* **Extracted material**:
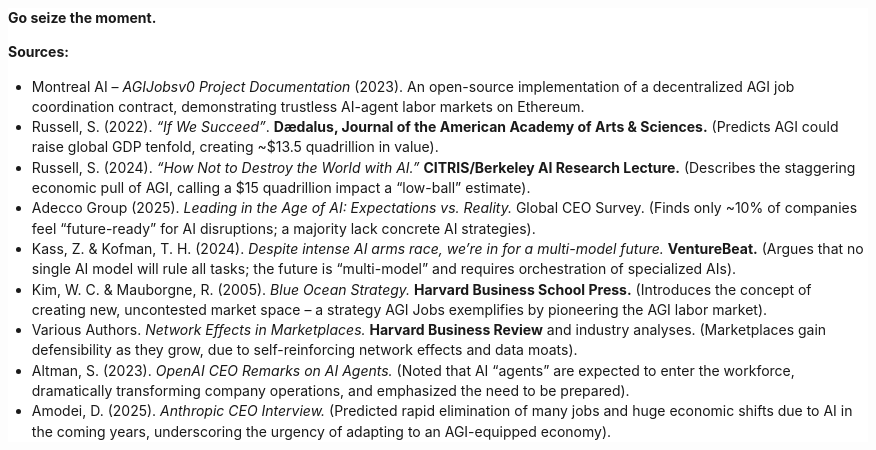 **Go seize the moment.** 

**Sources:** 

- Montreal AI – *AGIJobsv0 Project Documentation* (2023). An open-source implementation of a decentralized AGI job coordination contract, demonstrating trustless AI-agent labor markets on Ethereum.  
- Russell, S. (2022). *“If We Succeed”*. **Dædalus, Journal of the American Academy of Arts & Sciences.** (Predicts AGI could raise global GDP tenfold, creating ~\$13.5 quadrillion in value).  
- Russell, S. (2024). *“How Not to Destroy the World with AI.”* **CITRIS/Berkeley AI Research Lecture.** (Describes the staggering economic pull of AGI, calling a \$15 quadrillion impact a “low-ball” estimate).  
- Adecco Group (2025). *Leading in the Age of AI: Expectations vs. Reality.* Global CEO Survey. (Finds only ~10% of companies feel “future-ready” for AI disruptions; a majority lack concrete AI strategies).  
- Kass, Z. & Kofman, T. H. (2024). *Despite intense AI arms race, we’re in for a multi-model future.* **VentureBeat.** (Argues that no single AI model will rule all tasks; the future is “multi-model” and requires orchestration of specialized AIs).  
- Kim, W. C. & Mauborgne, R. (2005). *Blue Ocean Strategy.* **Harvard Business School Press.** (Introduces the concept of creating new, uncontested market space – a strategy AGI Jobs exemplifies by pioneering the AGI labor market).  
- Various Authors. *Network Effects in Marketplaces.* **Harvard Business Review** and industry analyses. (Marketplaces gain defensibility as they grow, due to self-reinforcing network effects and data moats).  
- Altman, S. (2023). *OpenAI CEO Remarks on AI Agents.* (Noted that AI “agents” are expected to enter the workforce, dramatically transforming company operations, and emphasized the need to be prepared).  
- Amodei, D. (2025). *Anthropic CEO Interview.* (Predicted rapid elimination of many jobs and huge economic shifts due to AI in the coming years, underscoring the urgency of adapting to an AGI-equipped economy).
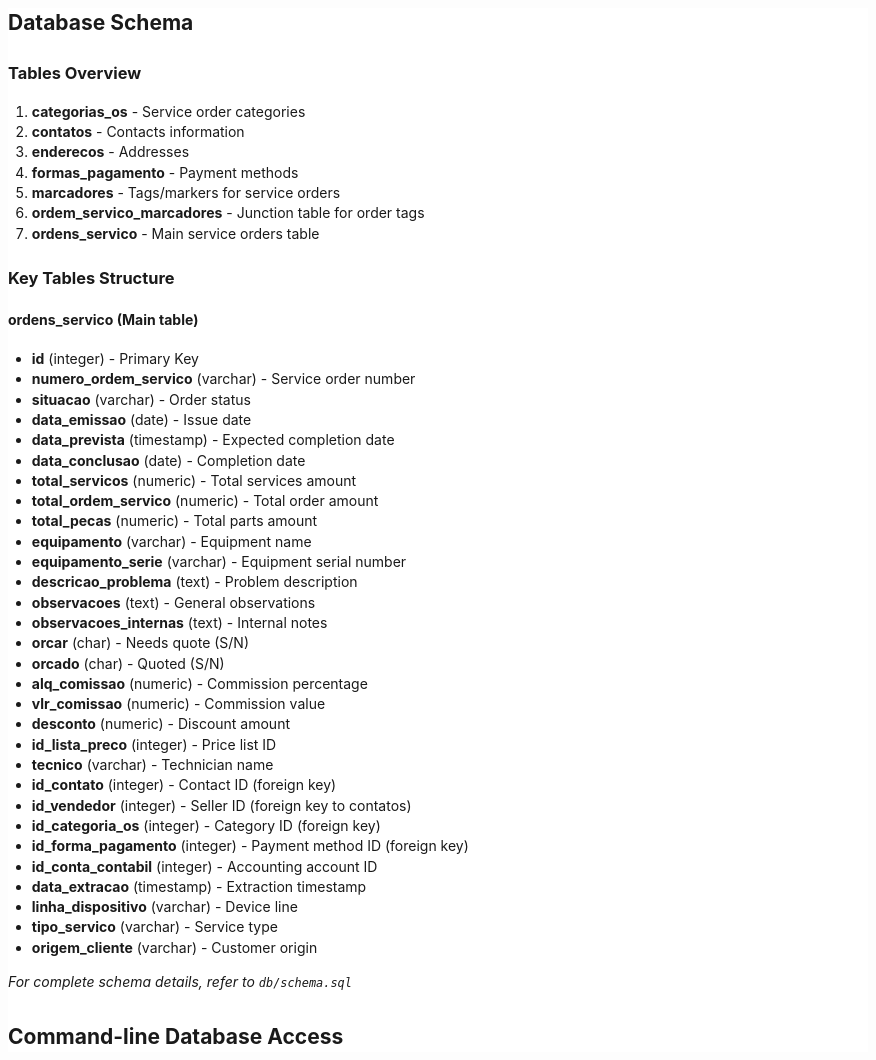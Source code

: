 ## Database Schema

### Tables Overview

1. **categorias_os** - Service order categories
2. **contatos** - Contacts information
3. **enderecos** - Addresses
4. **formas_pagamento** - Payment methods
5. **marcadores** - Tags/markers for service orders
6. **ordem_servico_marcadores** - Junction table for order tags
7. **ordens_servico** - Main service orders table

### Key Tables Structure

#### ordens_servico (Main table)

- **id** (integer) - Primary Key
- **numero_ordem_servico** (varchar) - Service order number
- **situacao** (varchar) - Order status
- **data_emissao** (date) - Issue date
- **data_prevista** (timestamp) - Expected completion date
- **data_conclusao** (date) - Completion date
- **total_servicos** (numeric) - Total services amount
- **total_ordem_servico** (numeric) - Total order amount
- **total_pecas** (numeric) - Total parts amount
- **equipamento** (varchar) - Equipment name
- **equipamento_serie** (varchar) - Equipment serial number
- **descricao_problema** (text) - Problem description
- **observacoes** (text) - General observations
- **observacoes_internas** (text) - Internal notes
- **orcar** (char) - Needs quote (S/N)
- **orcado** (char) - Quoted (S/N)
- **alq_comissao** (numeric) - Commission percentage
- **vlr_comissao** (numeric) - Commission value
- **desconto** (numeric) - Discount amount
- **id_lista_preco** (integer) - Price list ID
- **tecnico** (varchar) - Technician name
- **id_contato** (integer) - Contact ID (foreign key)
- **id_vendedor** (integer) - Seller ID (foreign key to contatos)
- **id_categoria_os** (integer) - Category ID (foreign key)
- **id_forma_pagamento** (integer) - Payment method ID (foreign key)
- **id_conta_contabil** (integer) - Accounting account ID
- **data_extracao** (timestamp) - Extraction timestamp
- **linha_dispositivo** (varchar) - Device line
- **tipo_servico** (varchar) - Service type
- **origem_cliente** (varchar) - Customer origin

*For complete schema details, refer to `db/schema.sql`*

## Command-line Database Access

* **Exercise**: Write out each line of the listing above, exactly, from its first line to the line holding "- Kass, Z. &", inclusive. Skip the pictures.

* **Output for this exercise**:
 **Go seize the moment.** 

**Sources:** 

- Montreal AI – *AGIJobsv0 Project Documentation* (2023). An open-source implementation of a decentralized AGI job coordination contract, demonstrating trustless AI-agent labor markets on Ethereum.  
- Russell, S. (2022). *“If We Succeed”*. **Dædalus, Journal of the American Academy of Arts & Sciences.** (Predicts AGI could raise global GDP tenfold, creating ~\$13.5 quadrillion in value).  
- Russell, S. (2024). *“How Not to Destroy the World with AI.”* **CITRIS/Berkeley AI Research Lecture.** (Describes the staggering economic pull of AGI, calling a \$15 quadrillion impact a “low-ball” estimate).  
- Adecco Group (2025). *Leading in the Age of AI: Expectations vs. Reality.* Global CEO Survey. (Finds only ~10% of companies feel “future-ready” for AI disruptions; a majority lack concrete AI strategies).  
- Kass, Z. & Kofman, T. H. (2024). *Despite intense AI arms race, we’re in for a multi-model future.* **VentureBeat.** (Argues that no single AI model will rule all tasks; the future is “multi-model” and requires orchestration of specialized AIs).  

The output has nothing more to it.